Inspired by now well-known youth climate activist Greta Thunberg, similar demonstrations, big and small, occurred around the world.
At Lincoln, meanwhile, Tarvin and more than a dozen other teachers — across multiple disciplines — were doing their part to “show solidarity with the youth movement,” as she put it.
Tarvin called it a “curriculum strike.” Basically, it means that while some kids were striking, she and other educators were dedicating all day Friday to lessons about climate change and its impacts.
“I have been wondering and looking for something I can do with my skill set that will change something or make a bigger impact. My skill set involves writing lesson plans,” Tarvin joked.
“Something needs to be done. This is a crisis,” she continued, explaining her reasoning for taking part. “It just felt important to take a pause and acknowledge what’s going on. It’s not going to happen otherwise.”
Tarvin and others at Lincoln were well aware that the all-day emphasis on climate change — in the bizarro world we live in where it’s still debated as fact or fiction — carried with it the potential to stir silly partisan blow back.

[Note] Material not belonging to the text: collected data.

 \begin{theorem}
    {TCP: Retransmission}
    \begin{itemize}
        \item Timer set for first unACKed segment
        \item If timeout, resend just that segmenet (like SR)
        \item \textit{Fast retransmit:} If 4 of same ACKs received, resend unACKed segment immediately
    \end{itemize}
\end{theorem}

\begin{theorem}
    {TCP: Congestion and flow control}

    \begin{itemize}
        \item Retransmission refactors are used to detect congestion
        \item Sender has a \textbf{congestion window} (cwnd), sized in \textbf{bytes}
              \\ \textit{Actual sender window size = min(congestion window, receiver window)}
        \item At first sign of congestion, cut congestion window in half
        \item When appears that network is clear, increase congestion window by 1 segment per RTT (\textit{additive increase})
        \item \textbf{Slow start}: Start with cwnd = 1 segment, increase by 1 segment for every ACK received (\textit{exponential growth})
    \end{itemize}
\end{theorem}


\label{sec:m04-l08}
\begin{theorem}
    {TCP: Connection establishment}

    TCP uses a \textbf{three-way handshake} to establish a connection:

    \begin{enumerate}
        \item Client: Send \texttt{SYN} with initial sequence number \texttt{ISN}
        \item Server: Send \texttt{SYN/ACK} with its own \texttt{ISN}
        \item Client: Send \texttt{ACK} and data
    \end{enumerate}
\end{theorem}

Luckily, Lincoln principal Pat Erwin and Marie Verhaar, assistant superintendent of teaching and learning at Tacoma Public Schools, had their backs.
As they should.
Given the stakes, devoting a full day to climate change lessons, across disciplines, is really the least we should be doing.
If we’re ever going to make any real progress toward addressing it, we need as many people as possible — including teachers — actively and vocally working to confront it, even if it sends deniers into conniption fits.
Verhaar described the curriculum strike as “a terrific teaching strategy to tie in current events that students are passionate about as a way to get them engaged in the lessons and discussion.”
Erwin was more direct.
“Bottom line for us is that learning needs to have authentic connections to both today and the future, and, seeing as our students will be facing this crisis for the rest of their lives, it is our duty to connect our teaching to this subject,” the principal explained via email. “We do this in a compelling and connected way, so we are not simply teaching climate change, but aligning it to our content when it fits.”
For Tarvin, who teaches 10th grade AP world history and 11th grade U.S. history, it wasn’t hard to craft a lesson centered on climate change and the youth climate strikes, she said.
In addition to facts and science, Tarvin planned to spend the day leading discussions about civil disobedience, the fossil-fuel divestment movement and the local impact of a warming planet, she told The News Tribune.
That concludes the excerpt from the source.